[DATA UNDER STUDY — start]

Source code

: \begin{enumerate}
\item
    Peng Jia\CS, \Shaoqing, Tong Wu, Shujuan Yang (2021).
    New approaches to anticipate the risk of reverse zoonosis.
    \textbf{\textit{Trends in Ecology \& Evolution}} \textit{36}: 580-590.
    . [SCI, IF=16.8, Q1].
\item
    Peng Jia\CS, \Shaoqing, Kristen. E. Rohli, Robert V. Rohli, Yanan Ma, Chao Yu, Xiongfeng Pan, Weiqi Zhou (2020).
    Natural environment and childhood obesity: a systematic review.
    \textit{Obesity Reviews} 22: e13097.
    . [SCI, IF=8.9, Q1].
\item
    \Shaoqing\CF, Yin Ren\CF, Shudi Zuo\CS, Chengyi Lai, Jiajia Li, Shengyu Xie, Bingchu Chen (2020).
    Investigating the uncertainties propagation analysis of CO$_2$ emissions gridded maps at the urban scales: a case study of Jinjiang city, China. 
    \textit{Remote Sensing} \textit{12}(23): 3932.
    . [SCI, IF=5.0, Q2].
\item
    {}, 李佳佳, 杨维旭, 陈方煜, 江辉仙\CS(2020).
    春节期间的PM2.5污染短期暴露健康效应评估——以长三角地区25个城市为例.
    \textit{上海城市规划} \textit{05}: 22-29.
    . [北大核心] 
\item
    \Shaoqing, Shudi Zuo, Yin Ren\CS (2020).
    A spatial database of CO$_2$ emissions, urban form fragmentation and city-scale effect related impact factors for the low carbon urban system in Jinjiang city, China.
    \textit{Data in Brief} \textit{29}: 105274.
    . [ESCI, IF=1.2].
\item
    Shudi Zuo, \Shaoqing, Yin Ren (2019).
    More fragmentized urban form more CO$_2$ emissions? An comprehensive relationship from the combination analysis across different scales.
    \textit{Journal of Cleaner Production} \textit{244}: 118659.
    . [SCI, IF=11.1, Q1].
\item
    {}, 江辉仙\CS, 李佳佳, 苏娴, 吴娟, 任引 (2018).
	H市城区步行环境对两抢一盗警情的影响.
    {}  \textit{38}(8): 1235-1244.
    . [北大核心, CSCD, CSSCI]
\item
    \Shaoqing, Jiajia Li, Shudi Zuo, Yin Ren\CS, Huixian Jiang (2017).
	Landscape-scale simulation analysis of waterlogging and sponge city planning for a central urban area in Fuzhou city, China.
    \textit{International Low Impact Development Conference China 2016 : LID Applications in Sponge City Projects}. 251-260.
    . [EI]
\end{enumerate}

[DATA UNDER STUDY — finish]

> PROBLEM STATEMENT:
Copy every record above verbatim and in full.

> RESPONSE AREA:
Source code

: \begin{enumerate}
\item
    Peng Jia\CS, \Shaoqing, Tong Wu, Shujuan Yang (2021).
    New approaches to anticipate the risk of reverse zoonosis.
    \textbf{\textit{Trends in Ecology \& Evolution}} \textit{36}: 580-590.
    . [SCI, IF=16.8, Q1].
\item
    Peng Jia\CS, \Shaoqing, Kristen. E. Rohli, Robert V. Rohli, Yanan Ma, Chao Yu, Xiongfeng Pan, Weiqi Zhou (2020).
    Natural environment and childhood obesity: a systematic review.
    \textit{Obesity Reviews} 22: e13097.
    . [SCI, IF=8.9, Q1].
\item
    \Shaoqing\CF, Yin Ren\CF, Shudi Zuo\CS, Chengyi Lai, Jiajia Li, Shengyu Xie, Bingchu Chen (2020).
    Investigating the uncertainties propagation analysis of CO$_2$ emissions gridded maps at the urban scales: a case study of Jinjiang city, China. 
    \textit{Remote Sensing} \textit{12}(23): 3932.
    . [SCI, IF=5.0, Q2].
\item
    {}, 李佳佳, 杨维旭, 陈方煜, 江辉仙\CS(2020).
    春节期间的PM2.5污染短期暴露健康效应评估——以长三角地区25个城市为例.
    \textit{上海城市规划} \textit{05}: 22-29.
    . [北大核心] 
\item
    \Shaoqing, Shudi Zuo, Yin Ren\CS (2020).
    A spatial database of CO$_2$ emissions, urban form fragmentation and city-scale effect related impact factors for the low carbon urban system in Jinjiang city, China.
    \textit{Data in Brief} \textit{29}: 105274.
    . [ESCI, IF=1.2].
\item
    Shudi Zuo, \Shaoqing, Yin Ren (2019).
    More fragmentized urban form more CO$_2$ emissions? An comprehensive relationship from the combination analysis across different scales.
    \textit{Journal of Cleaner Production} \textit{244}: 118659.
    . [SCI, IF=11.1, Q1].
\item
    {}, 江辉仙\CS, 李佳佳, 苏娴, 吴娟, 任引 (2018).
	H市城区步行环境对两抢一盗警情的影响.
    {}  \textit{38}(8): 1235-1244.
    . [北大核心, CSCD, CSSCI]
\item
    \Shaoqing, Jiajia Li, Shudi Zuo, Yin Ren\CS, Huixian Jiang (2017).
	Landscape-scale simulation analysis of waterlogging and sponge city planning for a central urban area in Fuzhou city, China.
    \textit{International Low Impact Development Conference China 2016 : LID Applications in Sponge City Projects}. 251-260.
    . [EI]
\end{enumerate}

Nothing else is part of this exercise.